03 April 2010

Herself

It was going to be another busy night, but she was up to it – looking forward to it, in fact. It was rewarding, to be able to be so professional, so clinical, so effective – and she was doing so much to help others. She finished laying out the new surgical tools, and turned to the doctor, who was standing, staring at her open mouthed – as was the rest of the team, and the ambulance team who had just wheeled the next emergency in.

What was Gavin’s problem? He’d know for a few weeks now that she was cursed to apparently live forever – she hadn’t wanted him to know, but he’d found some old photos of her, photos which were clearly her, from over a hundred years ago. So ... she’d explained her curse, and how it had been hard to live with for many centuries, but she’d seen lots of change, and knew more was to come, but had chosen to be a nurse because people always needed caring, needed to be given hope.

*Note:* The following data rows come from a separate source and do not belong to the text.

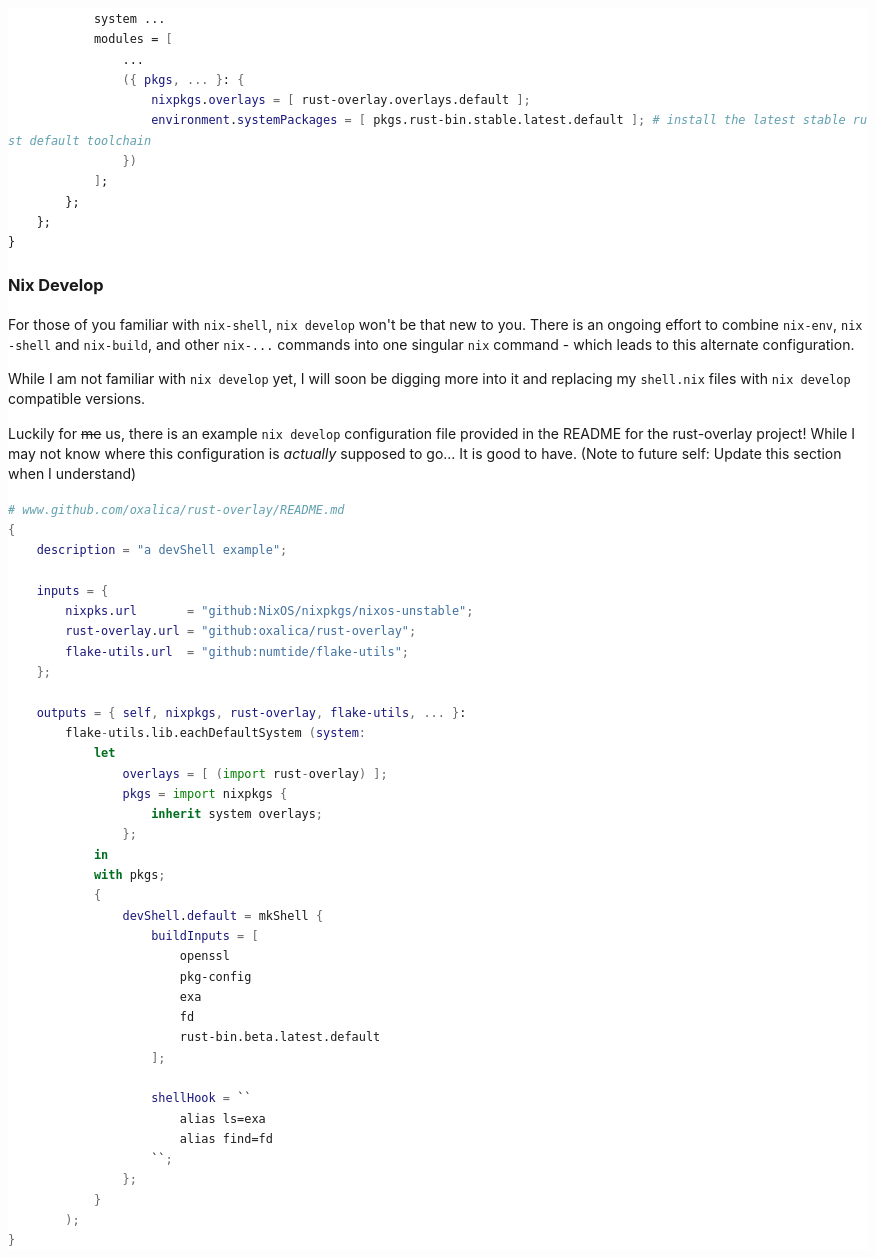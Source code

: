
 ```Nix
			system ...
			modules = [
				...
				({ pkgs, ... }: {
					nixpkgs.overlays = [ rust-overlay.overlays.default ];
					environment.systemPackages = [ pkgs.rust-bin.stable.latest.default ]; # install the latest stable rust default toolchain
				})
			];
		};
	};
}
```

### Nix Develop
For those of you familiar with `nix-shell`, `nix develop` won't be that new to you. There is an ongoing effort to combine `nix-env`, `nix-shell` and `nix-build`, and other `nix-...` commands into one singular `nix` command - which leads to this alternate configuration.

While I am not familiar with `nix develop` yet, I will soon be digging more into it and replacing my `shell.nix` files with `nix develop` compatible versions. 

Luckily for ~~me~~ us, there is an example `nix develop` configuration file provided in the README for the rust-overlay project! While I may not know where this configuration is *actually* supposed to go... It is good to have. (Note to future self: Update this section when I understand)
```Nix
# www.github.com/oxalica/rust-overlay/README.md
{
	description = "a devShell example";

	inputs = {
		nixpks.url       = "github:NixOS/nixpkgs/nixos-unstable";
		rust-overlay.url = "github:oxalica/rust-overlay";
		flake-utils.url  = "github:numtide/flake-utils";
	};

	outputs = { self, nixpkgs, rust-overlay, flake-utils, ... }:
		flake-utils.lib.eachDefaultSystem (system:
			let
				overlays = [ (import rust-overlay) ]; 
				pkgs = import nixpkgs {
					inherit system overlays;
				};
			in
			with pkgs;
			{
				devShell.default = mkShell {
					buildInputs = [
						openssl
						pkg-config
						exa
						fd
						rust-bin.beta.latest.default
					];
					
					shellHook = ``
						alias ls=exa
						alias find=fd
					``;
				};
			}
		);
}
```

He’d accepted that, and accepted that her meticulousness now was in response to decades of despair where she’d tried to kill herself. There’d been no intimacy, just mutually respectful friendship – the G was a good doctor, but what was he starting at her for?

Then she noticed some of the rest of team starting at the patient, and she looked down.

It wasn’t like looking into a mirror: it was ... as if the Universe had turned and twisted sickeningly, like some monstrous, not right side show alley ride, and thrown her out in two places at once. She’d nursed a patient once who had had an eye dislodged, who had talked to her about the disorientation of having two sets of vision at the same time: it felt a bit like that, she thought.

There she was, unconscious, dressed disturbingly differently, clutching something in her hand that looked alien – no, she knew it was from the future – and looking decidedly unwell, uncared for – a futuristic version of the homeless people she’d helped.

Where was her meticulousness, her professionalism gone? What was she going to go through?

She burst into tears, and Gavin guided her out, as the rest of the team sprang into action.